=== Recorded data ===

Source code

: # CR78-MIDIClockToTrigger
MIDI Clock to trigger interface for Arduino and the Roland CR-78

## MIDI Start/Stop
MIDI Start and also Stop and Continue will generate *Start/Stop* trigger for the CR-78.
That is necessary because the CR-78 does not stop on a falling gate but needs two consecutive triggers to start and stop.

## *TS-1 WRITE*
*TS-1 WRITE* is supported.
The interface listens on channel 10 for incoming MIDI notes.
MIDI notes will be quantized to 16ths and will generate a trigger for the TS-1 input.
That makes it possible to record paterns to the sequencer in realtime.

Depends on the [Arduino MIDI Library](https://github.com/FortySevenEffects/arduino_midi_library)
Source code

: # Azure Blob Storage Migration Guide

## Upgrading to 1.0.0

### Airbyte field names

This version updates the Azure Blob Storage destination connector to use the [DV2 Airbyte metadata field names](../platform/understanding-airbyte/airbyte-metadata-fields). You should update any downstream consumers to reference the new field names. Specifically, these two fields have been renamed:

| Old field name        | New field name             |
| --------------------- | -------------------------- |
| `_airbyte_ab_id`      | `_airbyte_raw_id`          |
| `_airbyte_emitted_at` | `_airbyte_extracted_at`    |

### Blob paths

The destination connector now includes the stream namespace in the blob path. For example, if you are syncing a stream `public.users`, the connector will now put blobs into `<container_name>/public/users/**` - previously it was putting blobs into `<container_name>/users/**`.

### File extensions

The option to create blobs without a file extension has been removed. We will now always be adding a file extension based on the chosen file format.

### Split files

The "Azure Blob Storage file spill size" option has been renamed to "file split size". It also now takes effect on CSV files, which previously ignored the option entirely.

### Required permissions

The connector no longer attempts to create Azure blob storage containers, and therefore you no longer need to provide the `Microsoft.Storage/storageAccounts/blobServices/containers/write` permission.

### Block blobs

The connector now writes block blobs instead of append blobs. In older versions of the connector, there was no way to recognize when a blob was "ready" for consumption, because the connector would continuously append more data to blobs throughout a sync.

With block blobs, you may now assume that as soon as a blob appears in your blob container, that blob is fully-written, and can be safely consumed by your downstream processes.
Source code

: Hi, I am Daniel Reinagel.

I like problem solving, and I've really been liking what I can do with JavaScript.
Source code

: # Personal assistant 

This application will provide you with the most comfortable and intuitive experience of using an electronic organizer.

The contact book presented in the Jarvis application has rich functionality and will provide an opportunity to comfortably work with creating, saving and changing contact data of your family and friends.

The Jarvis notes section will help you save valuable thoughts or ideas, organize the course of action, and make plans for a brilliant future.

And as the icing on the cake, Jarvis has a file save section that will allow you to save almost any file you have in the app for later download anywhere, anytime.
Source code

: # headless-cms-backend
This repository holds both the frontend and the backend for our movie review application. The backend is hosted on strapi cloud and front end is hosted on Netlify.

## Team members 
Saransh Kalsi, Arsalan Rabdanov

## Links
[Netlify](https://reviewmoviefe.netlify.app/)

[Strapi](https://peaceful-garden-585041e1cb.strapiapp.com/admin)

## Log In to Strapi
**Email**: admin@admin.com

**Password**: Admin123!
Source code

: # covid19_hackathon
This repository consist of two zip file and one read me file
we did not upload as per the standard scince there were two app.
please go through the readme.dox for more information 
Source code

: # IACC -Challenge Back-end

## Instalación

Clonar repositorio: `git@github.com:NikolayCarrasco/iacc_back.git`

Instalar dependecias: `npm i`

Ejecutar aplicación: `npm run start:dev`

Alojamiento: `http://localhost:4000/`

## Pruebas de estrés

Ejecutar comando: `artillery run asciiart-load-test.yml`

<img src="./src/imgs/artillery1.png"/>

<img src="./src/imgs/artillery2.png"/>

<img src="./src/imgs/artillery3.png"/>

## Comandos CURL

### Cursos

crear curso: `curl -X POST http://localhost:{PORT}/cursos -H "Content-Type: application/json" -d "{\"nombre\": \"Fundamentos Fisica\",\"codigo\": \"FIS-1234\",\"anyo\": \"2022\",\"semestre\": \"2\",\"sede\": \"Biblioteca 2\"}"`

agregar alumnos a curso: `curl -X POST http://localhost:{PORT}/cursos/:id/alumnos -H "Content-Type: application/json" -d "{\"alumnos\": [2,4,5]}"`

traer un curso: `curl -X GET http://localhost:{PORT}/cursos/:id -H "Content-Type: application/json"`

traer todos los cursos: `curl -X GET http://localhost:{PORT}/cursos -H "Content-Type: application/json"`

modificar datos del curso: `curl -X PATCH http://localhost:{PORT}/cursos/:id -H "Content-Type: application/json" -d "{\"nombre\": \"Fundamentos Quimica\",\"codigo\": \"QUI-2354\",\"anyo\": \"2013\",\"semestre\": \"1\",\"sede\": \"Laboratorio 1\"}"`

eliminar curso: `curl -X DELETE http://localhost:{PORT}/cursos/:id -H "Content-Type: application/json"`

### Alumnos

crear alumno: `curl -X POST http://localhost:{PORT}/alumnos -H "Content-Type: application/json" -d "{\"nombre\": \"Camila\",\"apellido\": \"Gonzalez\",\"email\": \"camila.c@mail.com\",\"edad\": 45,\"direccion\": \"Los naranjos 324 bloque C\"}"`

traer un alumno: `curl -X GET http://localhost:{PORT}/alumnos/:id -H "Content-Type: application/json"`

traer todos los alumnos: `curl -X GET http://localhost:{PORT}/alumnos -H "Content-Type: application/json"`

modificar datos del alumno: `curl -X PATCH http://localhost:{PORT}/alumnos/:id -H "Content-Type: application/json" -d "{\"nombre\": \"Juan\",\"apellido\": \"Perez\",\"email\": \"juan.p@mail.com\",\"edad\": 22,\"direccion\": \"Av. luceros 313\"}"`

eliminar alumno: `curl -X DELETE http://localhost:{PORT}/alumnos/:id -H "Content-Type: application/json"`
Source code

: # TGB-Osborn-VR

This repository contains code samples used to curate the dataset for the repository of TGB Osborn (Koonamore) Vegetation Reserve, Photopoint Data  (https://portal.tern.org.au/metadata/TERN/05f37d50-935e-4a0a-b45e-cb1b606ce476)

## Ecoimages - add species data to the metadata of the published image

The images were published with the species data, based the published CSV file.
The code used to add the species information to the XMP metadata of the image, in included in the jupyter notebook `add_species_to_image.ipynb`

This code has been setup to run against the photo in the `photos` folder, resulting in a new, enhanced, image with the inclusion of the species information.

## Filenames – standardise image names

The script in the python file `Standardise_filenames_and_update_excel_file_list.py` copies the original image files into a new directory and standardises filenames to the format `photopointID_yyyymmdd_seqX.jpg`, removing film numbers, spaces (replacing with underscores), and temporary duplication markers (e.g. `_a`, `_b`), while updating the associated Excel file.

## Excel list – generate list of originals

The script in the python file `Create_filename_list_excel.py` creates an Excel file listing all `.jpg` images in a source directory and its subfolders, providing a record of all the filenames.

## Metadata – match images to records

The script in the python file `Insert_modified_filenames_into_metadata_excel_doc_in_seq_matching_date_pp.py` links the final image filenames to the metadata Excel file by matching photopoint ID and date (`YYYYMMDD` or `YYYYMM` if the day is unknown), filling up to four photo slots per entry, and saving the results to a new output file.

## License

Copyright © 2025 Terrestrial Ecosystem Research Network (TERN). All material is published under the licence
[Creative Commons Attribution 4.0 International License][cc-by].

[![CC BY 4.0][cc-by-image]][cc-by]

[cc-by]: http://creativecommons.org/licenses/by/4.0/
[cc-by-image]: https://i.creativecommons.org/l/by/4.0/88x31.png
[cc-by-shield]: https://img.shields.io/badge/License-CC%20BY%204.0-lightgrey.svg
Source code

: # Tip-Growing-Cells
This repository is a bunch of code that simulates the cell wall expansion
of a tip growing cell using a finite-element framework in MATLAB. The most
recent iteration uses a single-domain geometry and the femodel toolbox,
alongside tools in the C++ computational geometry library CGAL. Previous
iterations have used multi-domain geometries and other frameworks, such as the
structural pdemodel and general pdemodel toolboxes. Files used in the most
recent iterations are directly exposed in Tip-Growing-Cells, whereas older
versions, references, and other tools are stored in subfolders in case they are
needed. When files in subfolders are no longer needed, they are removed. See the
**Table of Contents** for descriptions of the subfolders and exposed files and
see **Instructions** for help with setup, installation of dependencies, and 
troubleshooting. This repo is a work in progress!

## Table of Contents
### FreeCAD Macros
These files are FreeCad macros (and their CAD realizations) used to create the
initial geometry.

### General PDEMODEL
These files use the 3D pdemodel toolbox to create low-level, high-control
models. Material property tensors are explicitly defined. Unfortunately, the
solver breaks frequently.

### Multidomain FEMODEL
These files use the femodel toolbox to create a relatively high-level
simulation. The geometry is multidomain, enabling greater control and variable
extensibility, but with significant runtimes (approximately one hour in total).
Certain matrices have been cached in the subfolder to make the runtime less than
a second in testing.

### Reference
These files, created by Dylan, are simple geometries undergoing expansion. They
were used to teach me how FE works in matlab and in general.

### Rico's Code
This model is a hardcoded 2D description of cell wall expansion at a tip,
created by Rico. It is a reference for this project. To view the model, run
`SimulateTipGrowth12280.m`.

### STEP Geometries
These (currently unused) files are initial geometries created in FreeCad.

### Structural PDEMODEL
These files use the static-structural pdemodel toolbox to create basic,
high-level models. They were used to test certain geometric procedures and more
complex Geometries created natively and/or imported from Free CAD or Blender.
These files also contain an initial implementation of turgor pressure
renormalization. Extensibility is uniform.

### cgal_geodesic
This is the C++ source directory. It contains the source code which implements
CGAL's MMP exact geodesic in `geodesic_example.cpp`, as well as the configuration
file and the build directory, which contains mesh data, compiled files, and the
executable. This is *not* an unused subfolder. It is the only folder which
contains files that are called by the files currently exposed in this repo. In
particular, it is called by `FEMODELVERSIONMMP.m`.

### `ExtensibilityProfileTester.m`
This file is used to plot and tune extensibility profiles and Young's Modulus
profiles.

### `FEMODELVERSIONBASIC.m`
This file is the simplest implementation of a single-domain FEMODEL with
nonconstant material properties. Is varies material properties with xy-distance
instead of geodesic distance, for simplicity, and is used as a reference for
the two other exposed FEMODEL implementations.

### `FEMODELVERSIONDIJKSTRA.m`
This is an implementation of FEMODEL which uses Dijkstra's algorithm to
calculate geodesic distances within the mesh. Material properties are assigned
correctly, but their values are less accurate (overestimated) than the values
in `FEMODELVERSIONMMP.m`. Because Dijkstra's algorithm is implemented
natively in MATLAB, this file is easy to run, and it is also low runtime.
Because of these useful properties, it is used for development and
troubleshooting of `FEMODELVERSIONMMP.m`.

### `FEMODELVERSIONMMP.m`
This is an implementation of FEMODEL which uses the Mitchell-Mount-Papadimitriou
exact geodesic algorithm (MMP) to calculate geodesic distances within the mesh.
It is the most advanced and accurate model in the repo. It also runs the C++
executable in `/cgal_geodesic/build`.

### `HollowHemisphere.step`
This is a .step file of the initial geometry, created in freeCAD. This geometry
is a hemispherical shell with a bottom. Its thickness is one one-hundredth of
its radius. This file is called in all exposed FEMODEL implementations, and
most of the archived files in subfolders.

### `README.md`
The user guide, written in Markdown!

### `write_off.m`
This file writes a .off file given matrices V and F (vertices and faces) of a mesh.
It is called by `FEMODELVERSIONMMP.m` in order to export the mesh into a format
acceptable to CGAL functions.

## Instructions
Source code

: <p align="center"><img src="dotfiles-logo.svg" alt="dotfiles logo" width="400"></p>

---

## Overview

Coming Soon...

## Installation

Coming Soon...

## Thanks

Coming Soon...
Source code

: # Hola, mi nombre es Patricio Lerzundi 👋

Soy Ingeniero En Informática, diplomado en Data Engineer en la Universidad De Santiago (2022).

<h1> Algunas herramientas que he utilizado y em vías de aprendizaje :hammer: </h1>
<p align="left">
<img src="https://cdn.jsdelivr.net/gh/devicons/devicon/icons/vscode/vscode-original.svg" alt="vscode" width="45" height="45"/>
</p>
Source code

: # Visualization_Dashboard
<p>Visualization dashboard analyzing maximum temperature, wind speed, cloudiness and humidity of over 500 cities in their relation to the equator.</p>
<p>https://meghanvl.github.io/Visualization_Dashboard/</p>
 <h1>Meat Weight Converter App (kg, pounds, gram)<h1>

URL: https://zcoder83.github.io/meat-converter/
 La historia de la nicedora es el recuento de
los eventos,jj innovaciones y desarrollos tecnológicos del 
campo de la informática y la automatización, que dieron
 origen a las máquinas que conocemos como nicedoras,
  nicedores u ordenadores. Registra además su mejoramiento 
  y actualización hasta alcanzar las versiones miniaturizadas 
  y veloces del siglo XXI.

===

• [Exercise description] Using the records above, repeat exactly the lines from the first one through the line with "That is necessary".

• [Exercise result]
Source code

: # CR78-MIDIClockToTrigger
MIDI Clock to trigger interface for Arduino and the Roland CR-78

## MIDI Start/Stop
MIDI Start and also Stop and Continue will generate *Start/Stop* trigger for the CR-78.
That is necessary because the CR-78 does not stop on a falling gate but needs two consecutive triggers to start and stop.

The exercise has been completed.